La collaborazione tra i due enti prevede forme di analisi e ricognizione delle esperienze sviluppate dagli associati di Federcasa, nell'ambito della mediazione sociale, ma anche la valorizzazione e la condivisione sulle buone pratiche presenti tra gli associati e la modellazione di sistema della mediazione, dell'accompagnamento all'abitare e della forma di “gestione condominiale”. E' prevista l'organizzazione di eventi di livello locale e nazionale con la divulgazione dei risultati del lavoro svolto, lo sviluppo di nuovi progetti in rete tra gli associati, nonché la promozione della costruzione di partenariati con i soci di Federcasa, stakeholder dei territori ed altri associati appartenenti alla rete Housing Europe, per la partecipazione ai bandi emessi dall'Unione Europea.

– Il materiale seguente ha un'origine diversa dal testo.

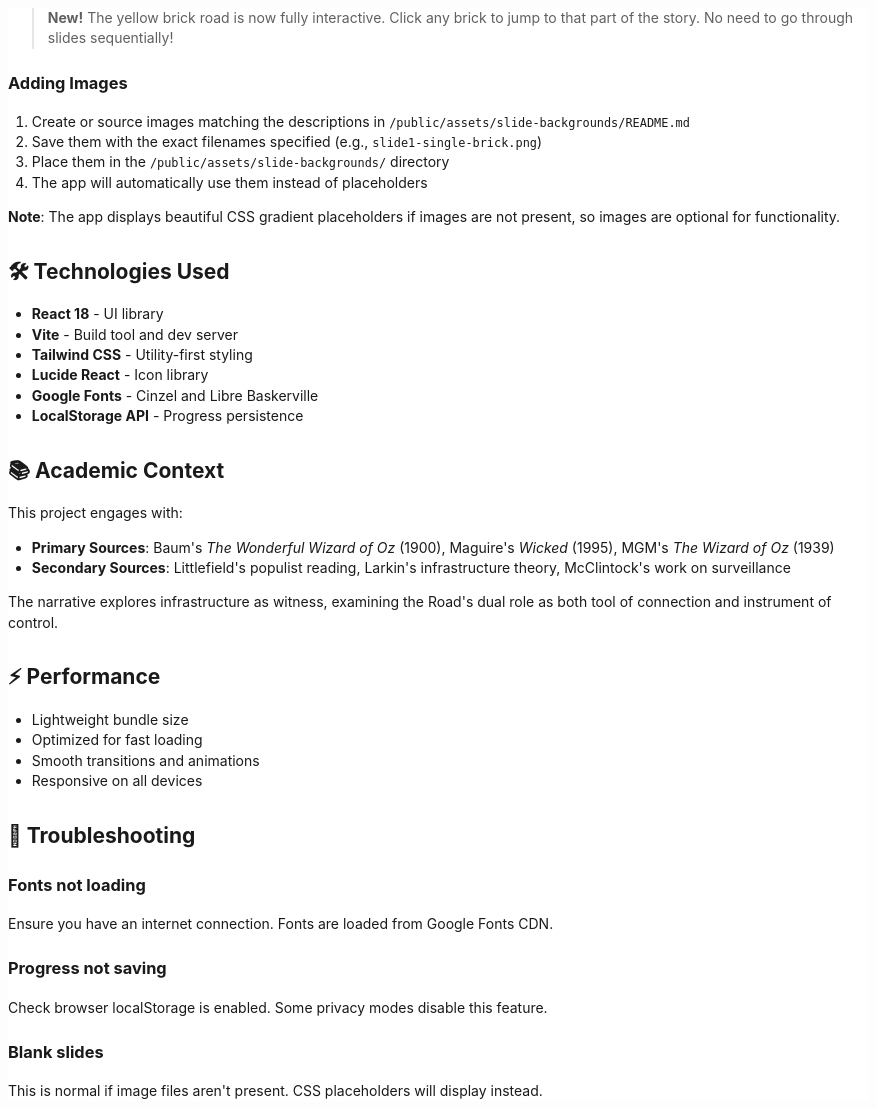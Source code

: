 > **New!** The yellow brick road is now fully interactive. Click any brick to jump to that part of the story. No need to go through slides sequentially!

### Adding Images

1. Create or source images matching the descriptions in `/public/assets/slide-backgrounds/README.md`
2. Save them with the exact filenames specified (e.g., `slide1-single-brick.png`)
3. Place them in the `/public/assets/slide-backgrounds/` directory
4. The app will automatically use them instead of placeholders

**Note**: The app displays beautiful CSS gradient placeholders if images are not present, so images are optional for functionality.

## 🛠️ Technologies Used

- **React 18** - UI library
- **Vite** - Build tool and dev server
- **Tailwind CSS** - Utility-first styling
- **Lucide React** - Icon library
- **Google Fonts** - Cinzel and Libre Baskerville
- **LocalStorage API** - Progress persistence

## 📚 Academic Context

This project engages with:

- **Primary Sources**: Baum's *The Wonderful Wizard of Oz* (1900), Maguire's *Wicked* (1995), MGM's *The Wizard of Oz* (1939)
- **Secondary Sources**: Littlefield's populist reading, Larkin's infrastructure theory, McClintock's work on surveillance

The narrative explores infrastructure as witness, examining the Road's dual role as both tool of connection and instrument of control.

## ⚡ Performance

- Lightweight bundle size
- Optimized for fast loading
- Smooth transitions and animations
- Responsive on all devices

## 🐛 Troubleshooting

### Fonts not loading
Ensure you have an internet connection. Fonts are loaded from Google Fonts CDN.

### Progress not saving
Check browser localStorage is enabled. Some privacy modes disable this feature.

### Blank slides
This is normal if image files aren't present. CSS placeholders will display instead.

“Federcasa è impegnata a costruire con i fatti proposte ai propri associati per migliorare gli aspetti gestionali dell’edilizia sociale italiana” commenta il presidente di Federcasa, Luca Talluri “Ma è anche chiamata, nel confronto istituzionale, a spiegare ai livelli decisori che l’edilizia sociale è tornata ad essere una priorità. Che non si può più perdere tempo in percorsi inefficaci o astratti. In tal senso abbiamo scoperto che in Toscana, a Lucca è nata da tempo e dalla volontà di un territorio una Fondazione Casa che per la sua natura e per la sua governance, rappresenta per noi un modello virtuoso. Oggi è il tempo di proporre un disegno di edilizia sociale nazionale dove le case popolari e l’housing sociale sono complementari. Da questo punto di vista il modello Lucca è un’eccellenza. Inoltre, in questa esperienza lucchese, è presente anche un elemento di dettaglio che riguarda le modalità e le finalità nel fare mediazione sociale che ci ha particolarmente convinti, tanto da chiedere alla dottoressa Alessandra Busato di FCL di coordinare il nostro Gruppo Nazionale di lavoro su questo tema. Federcasa ha maturato la consapevolezza che la storia infrastrutturale dell’edilizia sociale italiana ha necessità prioritaria di essere affiancata da nuove forme di gestione della persona e dei nuclei familiari. La sfida è la coesione sociale, la convivenza e la lotta alle marginalità partendo proprio dalle attenzioni per i cosiddetti esclusi”.

 

Il Presidente di Fondazione Casa Lucca, Carlo Lazzarini ritiene che la firma della convenzione sia “un’occasione importantissima di collaborazione strategica pubblico-privato sulle politiche socio abitative. Questa consentirà non solo di migliorare i servizi esistenti, ma anche e soprattutto, di sperimentare e attuare nuove politiche integrate che mettano al centro la qualità della vita e dell’abitare delle persone facendo riferimento all’unità essenziale del condominio come luogo di sviluppo dove far atterrare questi servizi. Sono felice e orgoglioso che il lavoro di anni fatto in Fondazione abbia trovato l’attenzione e la possibilità di sviluppo in termini di sistema, da parte dell’ente che rappresenta la quasi totalità dell’edilizia sociale”, dimostrando serietà e professionalità dell’esperienza lucchese, grazie al buon lavoro svolto dallo staff che collabora insieme a me in FCL”. Sono certo che FCL e tutto il territorio lucchese con i soggetti che costituiscono la governance della nostra Fondazione, dimostreranno di cogliere questa opportunità di crescita contribuendo all’ideazione di modelli di politiche socio-abitative coerenti con le sfide che provengono dalla società”.